| Source records |
↓

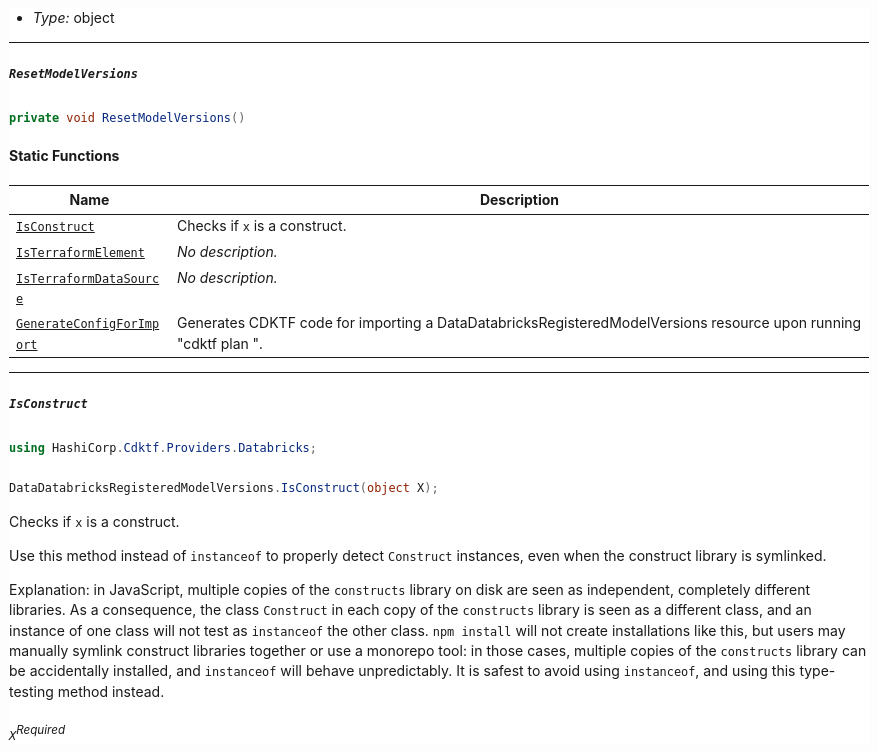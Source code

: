 - *Type:* object

---

##### `ResetModelVersions` <a name="ResetModelVersions" id="@cdktf/provider-databricks.dataDatabricksRegisteredModelVersions.DataDatabricksRegisteredModelVersions.resetModelVersions"></a>

```csharp
private void ResetModelVersions()
```

#### Static Functions <a name="Static Functions" id="Static Functions"></a>

| **Name** | **Description** |
| --- | --- |
| <code><a href="#@cdktf/provider-databricks.dataDatabricksRegisteredModelVersions.DataDatabricksRegisteredModelVersions.isConstruct">IsConstruct</a></code> | Checks if `x` is a construct. |
| <code><a href="#@cdktf/provider-databricks.dataDatabricksRegisteredModelVersions.DataDatabricksRegisteredModelVersions.isTerraformElement">IsTerraformElement</a></code> | *No description.* |
| <code><a href="#@cdktf/provider-databricks.dataDatabricksRegisteredModelVersions.DataDatabricksRegisteredModelVersions.isTerraformDataSource">IsTerraformDataSource</a></code> | *No description.* |
| <code><a href="#@cdktf/provider-databricks.dataDatabricksRegisteredModelVersions.DataDatabricksRegisteredModelVersions.generateConfigForImport">GenerateConfigForImport</a></code> | Generates CDKTF code for importing a DataDatabricksRegisteredModelVersions resource upon running "cdktf plan <stack-name>". |

---

##### `IsConstruct` <a name="IsConstruct" id="@cdktf/provider-databricks.dataDatabricksRegisteredModelVersions.DataDatabricksRegisteredModelVersions.isConstruct"></a>

```csharp
using HashiCorp.Cdktf.Providers.Databricks;

DataDatabricksRegisteredModelVersions.IsConstruct(object X);
```

Checks if `x` is a construct.

Use this method instead of `instanceof` to properly detect `Construct`
instances, even when the construct library is symlinked.

Explanation: in JavaScript, multiple copies of the `constructs` library on
disk are seen as independent, completely different libraries. As a
consequence, the class `Construct` in each copy of the `constructs` library
is seen as a different class, and an instance of one class will not test as
`instanceof` the other class. `npm install` will not create installations
like this, but users may manually symlink construct libraries together or
use a monorepo tool: in those cases, multiple copies of the `constructs`
library can be accidentally installed, and `instanceof` will behave
unpredictably. It is safest to avoid using `instanceof`, and using
this type-testing method instead.

###### `X`<sup>Required</sup> <a name="X" id="@cdktf/provider-databricks.dataDatabricksRegisteredModelVersions.DataDatabricksRegisteredModelVersions.isConstruct.parameter.x"></a>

↑

| Your task |
Nothing but the lines from the one containing "Use this method" through the end of the material should appear; please return them exactly.

| Solution to this problem |
Use this method instead of `instanceof` to properly detect `Construct`
instances, even when the construct library is symlinked.

Explanation: in JavaScript, multiple copies of the `constructs` library on
disk are seen as independent, completely different libraries. As a
consequence, the class `Construct` in each copy of the `constructs` library
is seen as a different class, and an instance of one class will not test as
`instanceof` the other class. `npm install` will not create installations
like this, but users may manually symlink construct libraries together or
use a monorepo tool: in those cases, multiple copies of the `constructs`
library can be accidentally installed, and `instanceof` will behave
unpredictably. It is safest to avoid using `instanceof`, and using
this type-testing method instead.

###### `X`<sup>Required</sup> <a name="X" id="@cdktf/provider-databricks.dataDatabricksRegisteredModelVersions.DataDatabricksRegisteredModelVersions.isConstruct.parameter.x"></a>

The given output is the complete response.